We invited the two trailblazers together for a cross-generational conversation about the rise of queer acceptance, the relief of coming out and why it's important to understand history in order to move forward.

Adam Rippon: I've always looked up to you. Besides being such an incredible athlete, what you've done for young LGBTQ people is so inspiring. It's really true; the people that come before us set the stage for somebody younger to come up and already feel like they have somebody on their side. That's what I feel like you've been for me.

Billie Jean King: We have your back. [Does] it give you a bit of a safety net or not? I'm asking because I always felt like I was on a tightrope and never had a net below me.

Billie Jean King

AR: I think there's times when you'll always feel like that — like you're taking the first steps, or you feel like there are people who are counting on you to do something or say something. When there are people who have come before you, they've helped pave that road and made it a bit easier.

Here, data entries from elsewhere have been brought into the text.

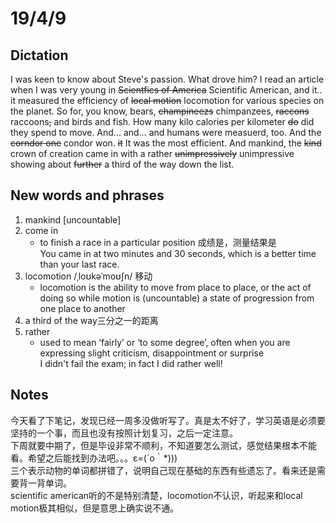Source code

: # 19/4/9
## Dictation  
I was keen to know about Steve's passion. What drove him? I read an article when I was very young in ~~Scientfics of America~~ Scientific American, and it.. it measured the efficiency of ~~local motion~~ locomotion for various species on the planet. So for, you know, bears, ~~champineezs~~ chimpanzees, ~~raccons~~ raccoons~~,~~ and birds and fish. How many kilo calories per kilometer ~~do~~ did they spend to move. And... and... and humans were measuerd, too. And the ~~corndor one~~ condor won. ~~it~~ It was the most efficient. And mankind, the ~~kind~~ crown of creation came in with a rather ~~unimpressively~~ unimpressive showing about ~~further~~ a third of the way down the list.
## New words and phrases
1. mankind [uncountable]
2. come in  
	* to finish a race in a particular position 成绩是，测量结果是  
    You came in at two minutes and 30 seconds, which is a better time than your last race.  
3. locomotion /ˌloʊkəˈmoʊʃn/ 移动 
	* locomotion is the ability to move from place to place, or the act of doing so while motion is (uncountable) a state of progression from one place to another
4. a third of the way三分之一的距离  
5. rather 
	* used to mean ‘fairly’ or ‘to some degree’, often when you are expressing slight criticism, disappointment or surprise  
    I didn't fail the exam; in fact I did rather well!

## Notes  
今天看了下笔记，发现已经一周多没做听写了。真是太不好了，学习英语是必须要坚持的一个事，而且也没有按照计划复习，之后一定注意。  
下周就要中期了，但是毕设非常不顺利，不知道要怎么测试，感觉结果根本不能看。希望之后能找到办法吧。。。ε=(´ο｀\*)))  
三个表示动物的单词都拼错了，说明自己现在基础的东西有些遗忘了。看来还是需要背一背单词。  
scientific american听的不是特别清楚，locomotion不认识，听起来和local motion极其相似，但是意思上确实说不通。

BJK: I always think about the people who came even before I did — and talk about no net! They really didn't have one. I had it so much better than them. For me, when I was outed, I lost all my financial [partnerships] overnight — within 24 hours. I got horrible letters and had to fight with my lawyer and publicist for 48 hours to tell the truth. They were trying to suppress everything and said it'd ruin my career. But I believe in the truth. It was a horrendous experience and took me forever to recover — probably 20 years. I don't want anyone to ever have to go through that.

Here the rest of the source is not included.